Sejak kecil, Han Yuan tidak menyukai status dan gelarnya sebagai putra mahkota kerajaan Yang Han. Yuan sering menyelinap keluar istana dan bermimpi untuk menikmati kehidupannya sebagai rakyat biasa. Namun disisi lain, konspirasi politik yang terjadi membuat posisi Yuan sebagai putra mahkota mulai terancam. Yuan harus berjuang mengalahkan orang-orang yang berusaha menjatuhkannya dari posisi putra mahkota. Sementara Lian Hua yang sejak kecil tidak pernah sekalipun diizinkan ayahnya menginjakkan kakinya di istana, pada suatu ketika, pertemuannya yang tidak disengaja dengan Han Yuan justru membawa dirinya terlibat dengan orang-orang di dalam istana yang mengetahui rahasia keluarganya. Tanpa disadari, Lian Hua telah membawa keluarganya berada dalam sebuah bahaya. Dapatkah Yuan mempertahankan posisinya dibawa tekanan orang-orang yang berusaha menjatuhkannya dan keinginannya untuk melindungi Lian Hua? ••• Dilarang mencopy paste isi cerita dalam bentuk apapun tanpa disertai credit dan izin penulis! Segala macam bentuk pelanggaran akan dikenai hukum! Author : Indah Wati
Mentari terlihat malu menampakkan sinarnya. Tak seterik biasanya. Hari ini terasa begitu sejuk dan tenang. Angin berhembus pelan menggoyangkan dedaunan, menciptakan alunan gemerisik yang menyenangkan. Seorang gadis berparas cantik rupawan tengah duduk bersandar dibawah pohon Maple, tangan mungilnya memegang kuas yang dengan lincah menari di atas kertas dalam pangkuannya.

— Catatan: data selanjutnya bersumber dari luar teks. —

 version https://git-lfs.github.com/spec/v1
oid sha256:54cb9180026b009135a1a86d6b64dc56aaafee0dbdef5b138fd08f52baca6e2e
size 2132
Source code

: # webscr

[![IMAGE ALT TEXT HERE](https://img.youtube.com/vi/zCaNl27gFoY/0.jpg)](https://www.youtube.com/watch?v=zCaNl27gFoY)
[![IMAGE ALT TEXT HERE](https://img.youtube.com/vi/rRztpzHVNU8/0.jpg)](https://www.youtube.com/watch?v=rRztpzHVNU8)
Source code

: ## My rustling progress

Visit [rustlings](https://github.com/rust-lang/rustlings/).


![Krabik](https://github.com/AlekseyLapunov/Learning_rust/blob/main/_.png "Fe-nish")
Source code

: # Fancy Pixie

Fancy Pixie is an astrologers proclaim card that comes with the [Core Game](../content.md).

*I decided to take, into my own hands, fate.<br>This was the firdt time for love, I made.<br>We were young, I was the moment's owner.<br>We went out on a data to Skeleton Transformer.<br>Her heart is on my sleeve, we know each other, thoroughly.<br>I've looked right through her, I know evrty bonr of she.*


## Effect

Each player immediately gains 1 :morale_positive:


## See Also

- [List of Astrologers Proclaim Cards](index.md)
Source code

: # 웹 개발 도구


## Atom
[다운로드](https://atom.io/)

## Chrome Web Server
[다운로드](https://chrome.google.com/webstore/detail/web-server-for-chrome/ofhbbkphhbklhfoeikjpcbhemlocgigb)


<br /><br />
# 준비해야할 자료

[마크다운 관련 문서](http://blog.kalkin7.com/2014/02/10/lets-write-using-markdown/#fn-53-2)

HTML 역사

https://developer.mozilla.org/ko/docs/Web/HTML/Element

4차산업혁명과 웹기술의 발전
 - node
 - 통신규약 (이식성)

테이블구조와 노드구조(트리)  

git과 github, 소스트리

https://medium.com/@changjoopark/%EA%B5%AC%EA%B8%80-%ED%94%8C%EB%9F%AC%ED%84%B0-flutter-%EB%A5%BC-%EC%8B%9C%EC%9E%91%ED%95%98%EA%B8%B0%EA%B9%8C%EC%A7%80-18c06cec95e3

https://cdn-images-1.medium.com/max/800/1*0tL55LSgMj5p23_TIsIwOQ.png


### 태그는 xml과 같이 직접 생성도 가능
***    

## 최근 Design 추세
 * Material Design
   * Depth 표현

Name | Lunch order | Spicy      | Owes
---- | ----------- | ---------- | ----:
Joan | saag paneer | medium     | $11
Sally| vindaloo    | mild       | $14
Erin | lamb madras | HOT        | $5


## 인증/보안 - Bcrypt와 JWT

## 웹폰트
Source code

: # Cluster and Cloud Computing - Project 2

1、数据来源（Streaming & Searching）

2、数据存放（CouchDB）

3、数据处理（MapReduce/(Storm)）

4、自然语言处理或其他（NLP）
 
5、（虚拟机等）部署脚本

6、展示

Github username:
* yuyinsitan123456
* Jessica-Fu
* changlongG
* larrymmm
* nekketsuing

Menghiraukan angin nakal yang dengan asyik menggoda rambut hitamnya. Sedang sepasang iris coklat karamel-nya sesekali bergerak-gerak mengikuti setiap goresan tinta. Kulit putihnya yang sebening boneka porselaine, nampak bersinar diterpa sinar matahari.
"Kau disini?" Seru suara seseorang yang berdiri tak jauh darinya.
Gadis itu bergeming, kedua fokusnya masih memandang kertas dalam pangkuannya dengan penuh perhatian. Mengabaikan seorang pemuda berusia tujuh belas tahun yang berdiri didepannya sambil berkacak pinggang.
"Lian Hua!"
Lian Hua akhirnya mendongak. Mengukir senyum lebar pada pemuda yang berdiri didepannya.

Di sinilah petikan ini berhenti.